**Collected data**
══════════════════════════════
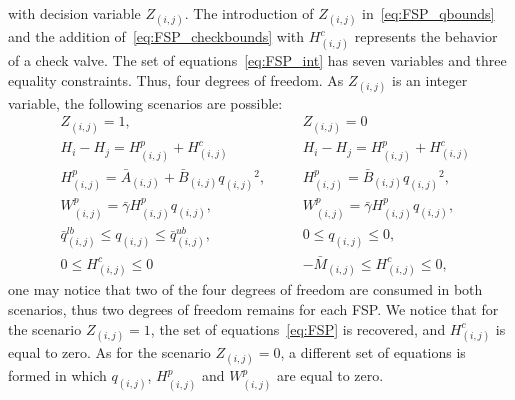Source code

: with decision variable $Z_{(i,j)}$. The introduction of $Z_{(i,j)}$ in~\eqref{eq:FSP_qbounds} and the addition of~\eqref{eq:FSP_checkbounds} with $H^c_{(i,j)}$ represents the behavior of a check valve. The set of equations~\eqref{eq:FSP_int} has seven variables and three equality constraints. Thus, four degrees of freedom. As $Z_{(i,j)}$ is an integer variable, the following scenarios are possible:
\begin{subequations}
    \begin{alignat}{2}
        &Z_{(i,j)} = 1, && Z_{(i,j)} = 0
        \\
        & H_i - H_j = H^p_{(i,j)} + H^c_{(i,j)} && H_i - H_j = H^p_{(i,j)} + H^c_{(i,j)} \label{eq:FSP_hydraulic_balance}
        \\
        & H^p_{(i,j)} = \bar{A}_{(i,j)} + \bar{B}_{(i,j)}{q_{(i,j)}}^2, \quad && H^p_{(i,j)} = \bar{B}_{(i,j)}{q_{(i,j)}}^2,
        \\
        & W^p_{(i,j)} = \bar{\gamma} H^p_{(i,j)} q_{(i,j)}, && W^p_{(i,j)} = \bar{\gamma} H^p_{(i,j)} q_{(i,j)},
        \\
        & \bar{q}_{(i,j)}^{lb} \leq  q_{(i,j)} \leq \bar q_{(i,j)}^{ub}, && 0 \leq q_{(i,j)} \leq 0,
        \\
        &0 \leq H^c_{(i,j)} \leq 0 && - \bar{M}_{(i,j)} \leq H^c_{(i,j)} \leq 0,
    \end{alignat}
\end{subequations}
one may notice that two of the four degrees of freedom are consumed in both scenarios, thus two degrees of freedom remains for each FSP\@. We notice that for the scenario $Z_{(i,j)}=1$, the set of equations~\eqref{eq:FSP} is recovered, and $H^c_{(i,j)}$ is equal to zero. As for the scenario $Z_{(i,j)}=0$, a different set of equations is formed in which $q_{(i,j)}$, $H^p_{(i,j)}$ and $W^p_{(i,j)} $ are equal to zero.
══════════════════════════════
**Instructions to follow**
Using the records above, report each line that contains the word "begin" by copying it.

**Exercise solution**
\begin{subequations}
    \begin{alignat}{2}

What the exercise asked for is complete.